▶ [What the task asks] A complete answer lists every line of the entries below where the string "model" appears.

▶ [Data provided]

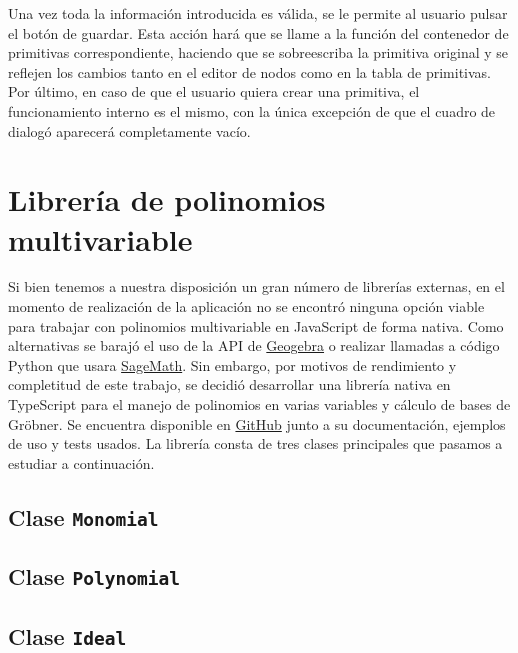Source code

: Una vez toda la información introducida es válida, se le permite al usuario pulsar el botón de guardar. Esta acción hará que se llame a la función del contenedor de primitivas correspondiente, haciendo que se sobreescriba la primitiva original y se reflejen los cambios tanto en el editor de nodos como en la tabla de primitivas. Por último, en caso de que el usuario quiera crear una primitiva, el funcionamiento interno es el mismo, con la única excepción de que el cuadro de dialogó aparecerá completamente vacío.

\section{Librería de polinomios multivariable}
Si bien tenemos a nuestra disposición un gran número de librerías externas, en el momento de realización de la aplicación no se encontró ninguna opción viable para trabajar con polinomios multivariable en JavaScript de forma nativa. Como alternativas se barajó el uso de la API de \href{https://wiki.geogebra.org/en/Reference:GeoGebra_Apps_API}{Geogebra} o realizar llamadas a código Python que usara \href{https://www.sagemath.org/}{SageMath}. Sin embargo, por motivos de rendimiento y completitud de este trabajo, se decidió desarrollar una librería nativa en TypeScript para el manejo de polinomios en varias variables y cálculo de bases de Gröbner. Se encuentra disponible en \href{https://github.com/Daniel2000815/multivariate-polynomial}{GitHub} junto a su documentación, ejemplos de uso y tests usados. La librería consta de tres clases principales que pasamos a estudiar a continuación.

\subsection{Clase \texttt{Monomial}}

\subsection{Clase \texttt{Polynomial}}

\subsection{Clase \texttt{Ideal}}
==
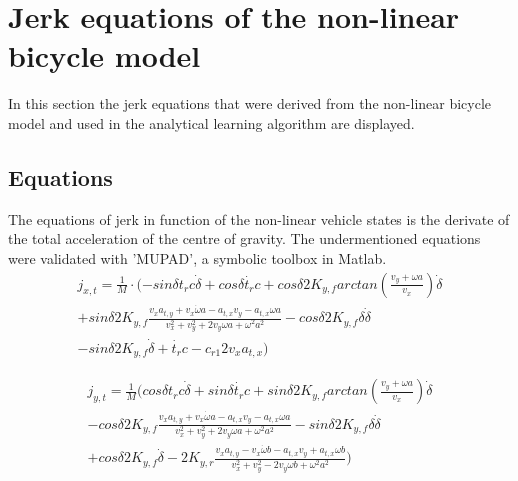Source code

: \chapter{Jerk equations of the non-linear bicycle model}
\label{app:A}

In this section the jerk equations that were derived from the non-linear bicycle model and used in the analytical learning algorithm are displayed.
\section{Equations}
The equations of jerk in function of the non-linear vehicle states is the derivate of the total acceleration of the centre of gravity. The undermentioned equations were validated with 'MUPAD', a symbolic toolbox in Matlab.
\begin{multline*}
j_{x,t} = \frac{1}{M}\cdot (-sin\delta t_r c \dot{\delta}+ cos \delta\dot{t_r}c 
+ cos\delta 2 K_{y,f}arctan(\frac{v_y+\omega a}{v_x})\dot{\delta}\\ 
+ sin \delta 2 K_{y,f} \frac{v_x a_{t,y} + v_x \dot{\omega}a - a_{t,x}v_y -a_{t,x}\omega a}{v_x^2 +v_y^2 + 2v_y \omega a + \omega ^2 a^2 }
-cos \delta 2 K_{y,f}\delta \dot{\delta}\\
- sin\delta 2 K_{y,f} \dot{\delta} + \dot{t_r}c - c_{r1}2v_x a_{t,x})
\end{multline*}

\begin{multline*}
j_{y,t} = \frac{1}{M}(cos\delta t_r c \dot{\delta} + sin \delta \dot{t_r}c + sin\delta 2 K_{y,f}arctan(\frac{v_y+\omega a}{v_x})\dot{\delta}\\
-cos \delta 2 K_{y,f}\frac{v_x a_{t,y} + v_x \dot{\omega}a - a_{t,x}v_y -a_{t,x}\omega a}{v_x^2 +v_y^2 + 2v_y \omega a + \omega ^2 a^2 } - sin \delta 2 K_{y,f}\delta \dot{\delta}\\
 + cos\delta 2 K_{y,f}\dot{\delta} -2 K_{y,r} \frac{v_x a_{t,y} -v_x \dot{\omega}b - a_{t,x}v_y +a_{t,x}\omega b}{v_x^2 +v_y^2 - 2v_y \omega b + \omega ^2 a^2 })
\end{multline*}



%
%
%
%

▶ [Response area]
: \chapter{Jerk equations of the non-linear bicycle model}
In this section the jerk equations that were derived from the non-linear bicycle model and used in the analytical learning algorithm are displayed.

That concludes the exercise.